# Records supplied:
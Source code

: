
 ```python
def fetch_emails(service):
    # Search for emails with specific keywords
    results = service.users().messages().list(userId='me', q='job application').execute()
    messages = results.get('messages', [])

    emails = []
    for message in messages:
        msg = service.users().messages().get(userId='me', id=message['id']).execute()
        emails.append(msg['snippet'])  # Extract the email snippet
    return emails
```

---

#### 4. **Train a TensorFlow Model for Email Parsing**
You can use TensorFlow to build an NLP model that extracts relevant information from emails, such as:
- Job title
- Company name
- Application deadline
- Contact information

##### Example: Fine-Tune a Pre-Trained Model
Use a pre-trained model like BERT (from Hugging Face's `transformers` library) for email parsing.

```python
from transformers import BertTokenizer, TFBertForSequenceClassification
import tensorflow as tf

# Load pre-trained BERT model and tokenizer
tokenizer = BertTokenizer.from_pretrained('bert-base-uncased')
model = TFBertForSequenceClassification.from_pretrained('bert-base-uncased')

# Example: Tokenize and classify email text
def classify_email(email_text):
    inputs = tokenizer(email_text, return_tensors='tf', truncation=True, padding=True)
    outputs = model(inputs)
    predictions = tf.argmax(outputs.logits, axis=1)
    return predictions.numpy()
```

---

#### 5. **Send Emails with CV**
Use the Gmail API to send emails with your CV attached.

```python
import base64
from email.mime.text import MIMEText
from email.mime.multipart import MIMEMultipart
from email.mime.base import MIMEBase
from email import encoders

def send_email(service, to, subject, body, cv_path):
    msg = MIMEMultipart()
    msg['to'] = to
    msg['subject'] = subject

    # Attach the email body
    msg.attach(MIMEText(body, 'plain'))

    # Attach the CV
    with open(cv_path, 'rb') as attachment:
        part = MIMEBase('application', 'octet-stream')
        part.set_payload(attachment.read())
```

# Exercise objective:
Everything in the listing should be written out again exactly.

# Solution to the problem:
Source code

:
 ```python
def fetch_emails(service):
    # Search for emails with specific keywords
    results = service.users().messages().list(userId='me', q='job application').execute()
    messages = results.get('messages', [])

    emails = []
    for message in messages:
        msg = service.users().messages().get(userId='me', id=message['id']).execute()
        emails.append(msg['snippet'])  # Extract the email snippet
    return emails
```

---

#### 4. **Train a TensorFlow Model for Email Parsing**
You can use TensorFlow to build an NLP model that extracts relevant information from emails, such as:
- Job title
- Company name
- Application deadline
- Contact information

##### Example: Fine-Tune a Pre-Trained Model
Use a pre-trained model like BERT (from Hugging Face's `transformers` library) for email parsing.

```python
from transformers import BertTokenizer, TFBertForSequenceClassification
import tensorflow as tf

# Load pre-trained BERT model and tokenizer
tokenizer = BertTokenizer.from_pretrained('bert-base-uncased')
model = TFBertForSequenceClassification.from_pretrained('bert-base-uncased')

# Example: Tokenize and classify email text
def classify_email(email_text):
    inputs = tokenizer(email_text, return_tensors='tf', truncation=True, padding=True)
    outputs = model(inputs)
    predictions = tf.argmax(outputs.logits, axis=1)
    return predictions.numpy()
```

---

#### 5. **Send Emails with CV**
Use the Gmail API to send emails with your CV attached.

```python
import base64
from email.mime.text import MIMEText
from email.mime.multipart import MIMEMultipart
from email.mime.base import MIMEBase
from email import encoders

def send_email(service, to, subject, body, cv_path):
    msg = MIMEMultipart()
    msg['to'] = to
    msg['subject'] = subject

    # Attach the email body
    msg.attach(MIMEText(body, 'plain'))

    # Attach the CV
    with open(cv_path, 'rb') as attachment:
        part = MIMEBase('application', 'octet-stream')
        part.set_payload(attachment.read())
```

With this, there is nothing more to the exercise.